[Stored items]
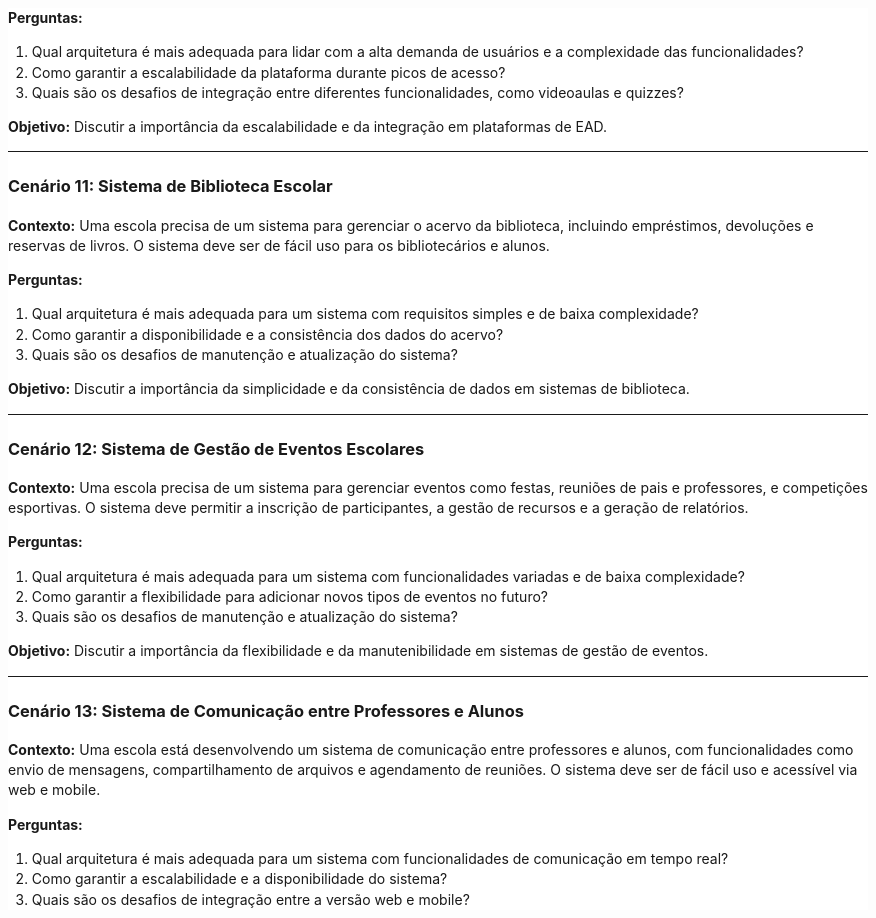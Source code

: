 **Perguntas:**
1. Qual arquitetura é mais adequada para lidar com a alta demanda de usuários e a complexidade das funcionalidades?
2. Como garantir a escalabilidade da plataforma durante picos de acesso?
3. Quais são os desafios de integração entre diferentes funcionalidades, como videoaulas e quizzes?

**Objetivo:**
Discutir a importância da escalabilidade e da integração em plataformas de EAD.

---

### Cenário 11: Sistema de Biblioteca Escolar
**Contexto:**
Uma escola precisa de um sistema para gerenciar o acervo da biblioteca, incluindo empréstimos, devoluções e reservas de livros. O sistema deve ser de fácil uso para os bibliotecários e alunos.

**Perguntas:**
1. Qual arquitetura é mais adequada para um sistema com requisitos simples e de baixa complexidade?
2. Como garantir a disponibilidade e a consistência dos dados do acervo?
3. Quais são os desafios de manutenção e atualização do sistema?

**Objetivo:**
Discutir a importância da simplicidade e da consistência de dados em sistemas de biblioteca.

---

### Cenário 12: Sistema de Gestão de Eventos Escolares
**Contexto:**
Uma escola precisa de um sistema para gerenciar eventos como festas, reuniões de pais e professores, e competições esportivas. O sistema deve permitir a inscrição de participantes, a gestão de recursos e a geração de relatórios.

**Perguntas:**
1. Qual arquitetura é mais adequada para um sistema com funcionalidades variadas e de baixa complexidade?
2. Como garantir a flexibilidade para adicionar novos tipos de eventos no futuro?
3. Quais são os desafios de manutenção e atualização do sistema?

**Objetivo:**
Discutir a importância da flexibilidade e da manutenibilidade em sistemas de gestão de eventos.

---

### Cenário 13: Sistema de Comunicação entre Professores e Alunos
**Contexto:**
Uma escola está desenvolvendo um sistema de comunicação entre professores e alunos, com funcionalidades como envio de mensagens, compartilhamento de arquivos e agendamento de reuniões. O sistema deve ser de fácil uso e acessível via web e mobile.

**Perguntas:**
1. Qual arquitetura é mais adequada para um sistema com funcionalidades de comunicação em tempo real?
2. Como garantir a escalabilidade e a disponibilidade do sistema?
3. Quais são os desafios de integração entre a versão web e mobile?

YOUR GOAL
Take the data above and set it down exactly, images excluded.

RESULT FOR THIS TASK
Source code

: **Perguntas:**
1. Qual arquitetura é mais adequada para lidar com a alta demanda de usuários e a complexidade das funcionalidades?
2. Como garantir a escalabilidade da plataforma durante picos de acesso?
3. Quais são os desafios de integração entre diferentes funcionalidades, como videoaulas e quizzes?

**Objetivo:**
Discutir a importância da escalabilidade e da integração em plataformas de EAD.

---

### Cenário 11: Sistema de Biblioteca Escolar
**Contexto:**
Uma escola precisa de um sistema para gerenciar o acervo da biblioteca, incluindo empréstimos, devoluções e reservas de livros. O sistema deve ser de fácil uso para os bibliotecários e alunos.

**Perguntas:**
1. Qual arquitetura é mais adequada para um sistema com requisitos simples e de baixa complexidade?
2. Como garantir a disponibilidade e a consistência dos dados do acervo?
3. Quais são os desafios de manutenção e atualização do sistema?

**Objetivo:**
Discutir a importância da simplicidade e da consistência de dados em sistemas de biblioteca.

---

### Cenário 12: Sistema de Gestão de Eventos Escolares
**Contexto:**
Uma escola precisa de um sistema para gerenciar eventos como festas, reuniões de pais e professores, e competições esportivas. O sistema deve permitir a inscrição de participantes, a gestão de recursos e a geração de relatórios.

**Perguntas:**
1. Qual arquitetura é mais adequada para um sistema com funcionalidades variadas e de baixa complexidade?
2. Como garantir a flexibilidade para adicionar novos tipos de eventos no futuro?
3. Quais são os desafios de manutenção e atualização do sistema?

**Objetivo:**
Discutir a importância da flexibilidade e da manutenibilidade em sistemas de gestão de eventos.

---

### Cenário 13: Sistema de Comunicação entre Professores e Alunos
**Contexto:**
Uma escola está desenvolvendo um sistema de comunicação entre professores e alunos, com funcionalidades como envio de mensagens, compartilhamento de arquivos e agendamento de reuniões. O sistema deve ser de fácil uso e acessível via web e mobile.

**Perguntas:**
1. Qual arquitetura é mais adequada para um sistema com funcionalidades de comunicação em tempo real?
2. Como garantir a escalabilidade e a disponibilidade do sistema?
3. Quais são os desafios de integração entre a versão web e mobile?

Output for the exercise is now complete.